If a weak acid has a dissociation constant of 6.4 x 10^-6, what is the pH of a solution of this acid in a 0.10 molar concentration?

I still don't understand the equation you gave me. My textbook doesn't break it down like this, so I'm confused as to where to plug the 0.10 M in.

I don't remember how I worked this before. Hopefully what follows will duplicate what I did before. If you have trouble following, post the way your book does it and I'll try to explain it that way.

We'll call the weak acid HA. Then
.........HA ==> H^+ + A^-
initial..0.10M...0......0
change....-x....+x......+x
final....0.10-x...x......x

Ka = (H^+)(A^-)/(HA)
6.4E-6 = (x)(x)/(0.10-x)
Solve for x and convert to pH.

Thanks, totally still confused. I don't know how to solve for (x) since I don't know what the acid is?

The equation I'm trying to use looks like this:

1.0 x 10^-14 divided by 6.4 x 10^-6 which gives me a solution of 1.5625 x 10^-9 which can't be right!

We'll call the weak acid HA. Then

.........HA ==> H^+ + A^-
initial..0.10M...0......0
change....-x....+x......+x
final....0.10-x...x......x

Ka = (H^+)(A^-)/(HA)
6.4E-6 = (x)(x)/(0.10-x)
Solve for x and convert to pH.

You don't need to know the name of HA, everything is here.
6.4E-6 = (x)(x)/(0.1-x)
6.4E-6 = x^2/(0.1-x)
Often we can avoid a quadratic equation by making the simplifying assumption that 0.1-x = 0.1. Then
6.4E-6*0.1 = x^2 and
x = 8.0E-4 = (H^+)
pH = 3.096 which rounds to 3.10.

The inclusion of Kw in you response makes me wonder if the problem is the 0.1M SALT of a weak acid since the Kb of the salt IS Kw/Ka = 1x10^-4/6.4E-6. If your original post, however, is as above in the first post, pH = 3.1 is correct for this problem. I've gone back and re-read the post and it says nothing about the salt.
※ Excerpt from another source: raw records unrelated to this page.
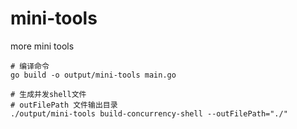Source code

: # mini-tools
more mini tools

```shell
# 编译命令
go build -o output/mini-tools main.go
```

```shell
# 生成并发shell文件
# outFilePath 文件输出目录
./output/mini-tools build-concurrency-shell --outFilePath="./"
```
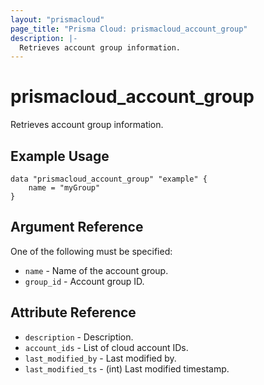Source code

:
 ```yaml
---
layout: "prismacloud"
page_title: "Prisma Cloud: prismacloud_account_group"
description: |-
  Retrieves account group information.
---
```


# prismacloud_account_group

Retrieves account group information.

## Example Usage

```hcl
data "prismacloud_account_group" "example" {
    name = "myGroup"
}
```

## Argument Reference

One of the following must be specified:

* `name` - Name of the account group.
* `group_id` - Account group ID.

## Attribute Reference

* `description` - Description.
* `account_ids` - List of cloud account IDs.
* `last_modified_by` - Last modified by.
* `last_modified_ts` - (int) Last modified timestamp.
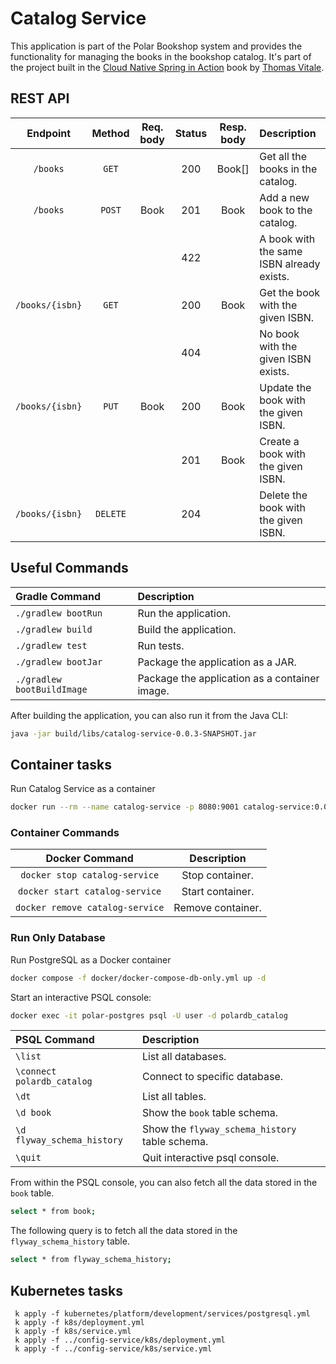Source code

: # Catalog Service

This application is part of the Polar Bookshop system and provides the functionality for managing
the books in the bookshop catalog. It's part of the project built in the
[Cloud Native Spring in Action](https://www.manning.com/books/cloud-native-spring-in-action) book
by [Thomas Vitale](https://www.thomasvitale.com).

## REST API

| Endpoint	      | Method   | Req. body  | Status | Resp. body     | Description    		   	     |
|:---------------:|:--------:|:----------:|:------:|:--------------:|:-------------------------------|
| `/books`        | `GET`    |            | 200    | Book[]         | Get all the books in the catalog. |
| `/books`        | `POST`   | Book       | 201    | Book           | Add a new book to the catalog. |
|                 |          |            | 422    |                | A book with the same ISBN already exists. |
| `/books/{isbn}` | `GET`    |            | 200    | Book           | Get the book with the given ISBN. |
|                 |          |            | 404    |                | No book with the given ISBN exists. |
| `/books/{isbn}` | `PUT`    | Book       | 200    | Book           | Update the book with the given ISBN. |
|                 |          |            | 201    | Book           | Create a book with the given ISBN. |
| `/books/{isbn}` | `DELETE` |            | 204    |                | Delete the book with the given ISBN. |

## Useful Commands

| Gradle Command	         | Description                                   |
|:---------------------------|:----------------------------------------------|
| `./gradlew bootRun`        | Run the application.                          |
| `./gradlew build`          | Build the application.                        |
| `./gradlew test`           | Run tests.                                    |
| `./gradlew bootJar`        | Package the application as a JAR.             |
| `./gradlew bootBuildImage` | Package the application as a container image. |

After building the application, you can also run it from the Java CLI:

```bash
java -jar build/libs/catalog-service-0.0.3-SNAPSHOT.jar
```

## Container tasks

Run Catalog Service as a container

```bash
docker run --rm --name catalog-service -p 8080:9001 catalog-service:0.0.3-SNAPSHOT
```

### Container Commands

| Docker Command	              | Description       |
|:-------------------------------:|:-----------------:|
| `docker stop catalog-service`   | Stop container.   |
| `docker start catalog-service`  | Start container.  |
| `docker remove catalog-service` | Remove container. |




### Run Only Database

Run PostgreSQL as a Docker container

```bash
docker compose -f docker/docker-compose-db-only.yml up -d
```


Start an interactive PSQL console:

```bash
docker exec -it polar-postgres psql -U user -d polardb_catalog
```

| PSQL Command	              | Description                                    |
|:---------------------------|:-----------------------------------------------|
| `\list`                    | List all databases.                            |
| `\connect polardb_catalog` | Connect to specific database.                  |
| `\dt`                      | List all tables.                               |
| `\d book`                  | Show the `book` table schema.                  |
| `\d flyway_schema_history` | Show the `flyway_schema_history` table schema. |
| `\quit`                    | Quit interactive psql console.                 |

From within the PSQL console, you can also fetch all the data stored in the `book` table.

```bash
select * from book;
```

The following query is to fetch all the data stored in the `flyway_schema_history` table.

```bash
select * from flyway_schema_history;
```

## Kubernetes tasks

```
 k apply -f kubernetes/platform/development/services/postgresql.yml 
 k apply -f k8s/deployment.yml      
 k apply -f k8s/service.yml      
 k apply -f ../config-service/k8s/deployment.yml 
 k apply -f ../config-service/k8s/service.yml
```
The problem was 6.4 x 10^-6. Thanks

Would that still equal a pH of 3.1?

To determine the pH of a weak acid solution with a known dissociation constant and concentration, we can use the equation for the dissociation of the weak acid and the expression for the acid dissociation constant (Ka).

1. The dissociation equation for a weak acid (HA) is:
HA ⇌ H+ + A-

2. The expression for the acid dissociation constant (Ka) is:
Ka = [H+][A-]/[HA]

To find the pH of the solution, follow these steps:

Step 1: Write out the expression for the acid dissociation constant using the given values:
Ka = [H+][A-]/[HA]
Ka = (x)(x)/(0.10 - x)

Here, x represents the concentration of H+ ions, which we assume to be small compared to the initial concentration of 0.10 M. (0.10 - x) corresponds to the remaining concentration of the unreacted HA.

Step 2: Substitute the value of Ka into the expression:
(6.4 × 10^-6) = (x)(x)/(0.10 - x)

Step 3: Solve the quadratic equation for x. Rearrange and multiply both sides by (0.10 - x):
(6.4 × 10^-6)(0.10 - x) = x^2

Step 4: Expand and simplify the equation:
(6.4 × 10^-6)(0.10 - x) = x^2
(6.4 × 10^-6)(0.10) - (6.4 × 10^-6)(x) = x^2
6.4 × 10^-7 - 6.4 × 10^-6x = x^2

Step 5: Rearrange the equation to solve for x:
x^2 + 6.4 × 10^-6x - 6.4 × 10^-7 = 0

Step 6: Solve the quadratic equation either by factoring, completing the square, or using the quadratic formula. In this case, using the quadratic formula is the most straightforward approach:
x = [-b ± √(b^2 - 4ac)] / (2a)

Using the coefficients from the quadratic equation: a = 1, b = 6.4 × 10^-6, and c = -6.4 × 10^-7, we can calculate the values of x.

Step 7: Calculate the concentration of H+ ions (x) and derive the pH:
Calculate x using the quadratic formula and select the appropriate root.
Once you have the value of x, you can calculate the pH using the equation pH = -log[H+].

It's important to note that the equation presented here assumes that x is much smaller than the initial concentration of the weak acid, 0.10 M. This simplification is valid for weak acids with relatively small dissociation constants. If x is not negligible compared to the initial concentration, the equation may need to be solved iteratively.